Now select the 7 best neural networks with the largest values of mean(F1) in each ensemble and average their continuous predictions. Add their values to the structure testX1$$(TrainYpred|TestYpred|Test1Ypred). Calculate the thresholds th_aver on the subset TrainYpred, determine the metrics of all averaged continuous predictions and add them to the structure testX1$$(TrainScore|TestScore|Test1Score). Now they can be analyzed.

With different combination of the pruning and averaging thresholds in different data groups, we obtain metrics in the range of 0.75 — 0.77. The best result has been obtained in the removed group with the "noise" samples removed.

Optimization of the neural networks' hyperparameters provides a stable increase in metrics of 0.77+ in all groups.

Optimization of the neural networks' hyperparameters and postprocessing (pruning and averaging) thresholds provides a stably high result of about 0.78+ in all groups with the processed "noise" samples.

Create a superensemble from several ensembles with the optimal hyperparameters, take the predictions of these ensembles and combine them by a simple majority voting in each data group. As a result, obtain the metrics in groups repaired and removed in the range of 0.82+. Combining these predictions of the superensembles by simple majority voting as well, obtain the final metric value of 0.836. Thus, combining the predictions in cascade by simple majority voting gives an improvement in quality of 6-7%.

Verify this statement on the averaged predictions of the ensemble received early. After repeating the calculations and conversions in the groups, receive metrics of 0.8+ in the removed group of the Test subset. Continuing the combination in cascade, receive metrics with values of 0,8+ in the Test subset in all data groups.

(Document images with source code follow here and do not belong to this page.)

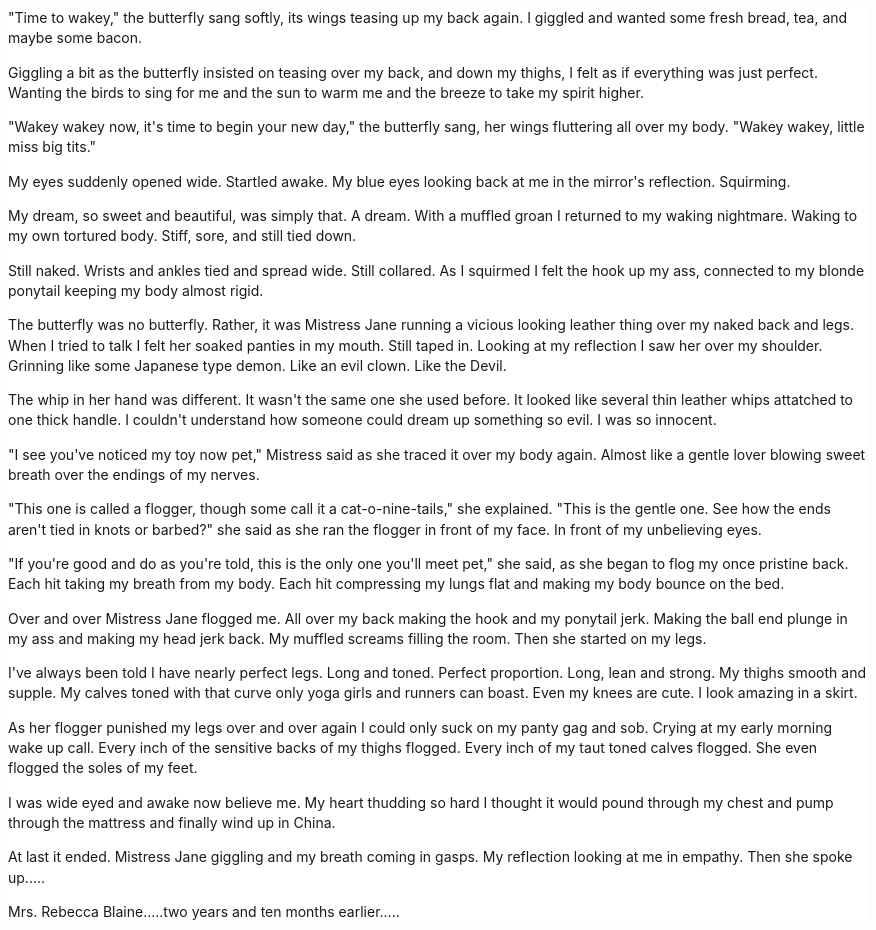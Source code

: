  "Time to wakey," the butterfly sang softly, its wings teasing up my back again. I giggled and wanted some fresh bread, tea, and maybe some bacon. 

 Giggling a bit as the butterfly insisted on teasing over my back, and down my thighs, I felt as if everything was just perfect. Wanting the birds to sing for me and the sun to warm me and the breeze to take my spirit higher. 

 "Wakey wakey now, it's time to begin your new day," the butterfly sang, her wings fluttering all over my body. "Wakey wakey, little miss big tits." 

 My eyes suddenly opened wide. Startled awake. My blue eyes looking back at me in the mirror's reflection. Squirming. 

 My dream, so sweet and beautiful, was simply that. A dream. With a muffled groan I returned to my waking nightmare. Waking to my own tortured body. Stiff, sore, and still tied down. 

 Still naked. Wrists and ankles tied and spread wide. Still collared. As I squirmed I felt the hook up my ass, connected to my blonde ponytail keeping my body almost rigid. 

 The butterfly was no butterfly. Rather, it was Mistress Jane running a vicious looking leather thing over my naked back and legs. When I tried to talk I felt her soaked panties in my mouth. Still taped in. Looking at my reflection I saw her over my shoulder. Grinning like some Japanese type demon. Like an evil clown. Like the Devil. 

 The whip in her hand was different. It wasn't the same one she used before. It looked like several thin leather whips attatched to one thick handle. I couldn't understand how someone could dream up something so evil. I was so innocent. 

 "I see you've noticed my toy now pet," Mistress said as she traced it over my body again. Almost like a gentle lover blowing sweet breath over the endings of my nerves. 

 "This one is called a flogger, though some call it a cat-o-nine-tails," she explained. "This is the gentle one. See how the ends aren't tied in knots or barbed?" she said as she ran the flogger in front of my face. In front of my unbelieving eyes. 

 "If you're good and do as you're told, this is the only one you'll meet pet," she said, as she began to flog my once pristine back. Each hit taking my breath from my body. Each hit compressing my lungs flat and making my body bounce on the bed. 

 Over and over Mistress Jane flogged me. All over my back making the hook and my ponytail jerk. Making the ball end plunge in my ass and making my head jerk back. My muffled screams filling the room. Then she started on my legs. 

 I've always been told I have nearly perfect legs. Long and toned. Perfect proportion. Long, lean and strong. My thighs smooth and supple. My calves toned with that curve only yoga girls and runners can boast. Even my knees are cute. I look amazing in a skirt. 

 As her flogger punished my legs over and over again I could only suck on my panty gag and sob. Crying at my early morning wake up call. Every inch of the sensitive backs of my thighs flogged. Every inch of my taut toned calves flogged. She even flogged the soles of my feet. 

 I was wide eyed and awake now believe me. My heart thudding so hard I thought it would pound through my chest and pump through the mattress and finally wind up in China. 

 At last it ended. Mistress Jane giggling and my breath coming in gasps. My reflection looking at me in empathy. Then she spoke up..... 

 Mrs. Rebecca Blaine.....two years and ten months earlier.....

It can be concluded that combining the ensemble predictions in cascade by simple voting improves the classification quality indeed.

Conclusion

In this article, three methods for improving the quality of bagging ensembles have been considered, as well as optimization of hyperparameters of the ensemble's neural networks and postprocessing. Based on the results of the experiments, the following conclusions can be drawn:

processing the noise samples using the repaired and removed methods significantly improves the classification quality of ensembles;
selecting the threshold type for pruning and averaging, as well as their combination significantly affect the classification quality;
combining several ensembles into a superensemble with their predictions combined in cascade by simple majority voting gives the greatest increase in the classification quality;
optimizing the hyperparameters of ensembles' neural networks and post processing slightly improves the classification quality scores. It is advisable to perform the first optimization on new data, and them repeat it periodically when the quality decreases. Periodicity is determined experimentally.

Attachments

GitHub/PartVIII contains the following files:

Importar.R — package import functions.
Library.R — required libraries.
FunPrepareData_VII.R — functions for preparing initial data.
FunStacking_VIII.R — functions for creating and testing the ensemble.
Prepare_VIII.R — functions and scripts for preparing the initial data for trainable combiners.
Denoise.R — scripts for processing noise samples.
Ensemles.R — scripts for creating ensembles.
Threshold.R — scripts for determining thresholds.
Test.R — scripts for testing ensembles.
Averaging.R — scripts for averaging continuous outputs of ensembles.
Voting_aver.R — combining averaged outputs in cascade by simple majority voting.
Optim_VIII.R — scripts for optimization the hyperparameters of neural networks.
Optim_mVIII.R — scripts for optimization the hyperparameters of neural networks and postprocessing.
Voting.R — combining outputs of the superensemble in cascade by simple majority voting.
SessionInfo_VII.txt — list of packages used in the article scripts.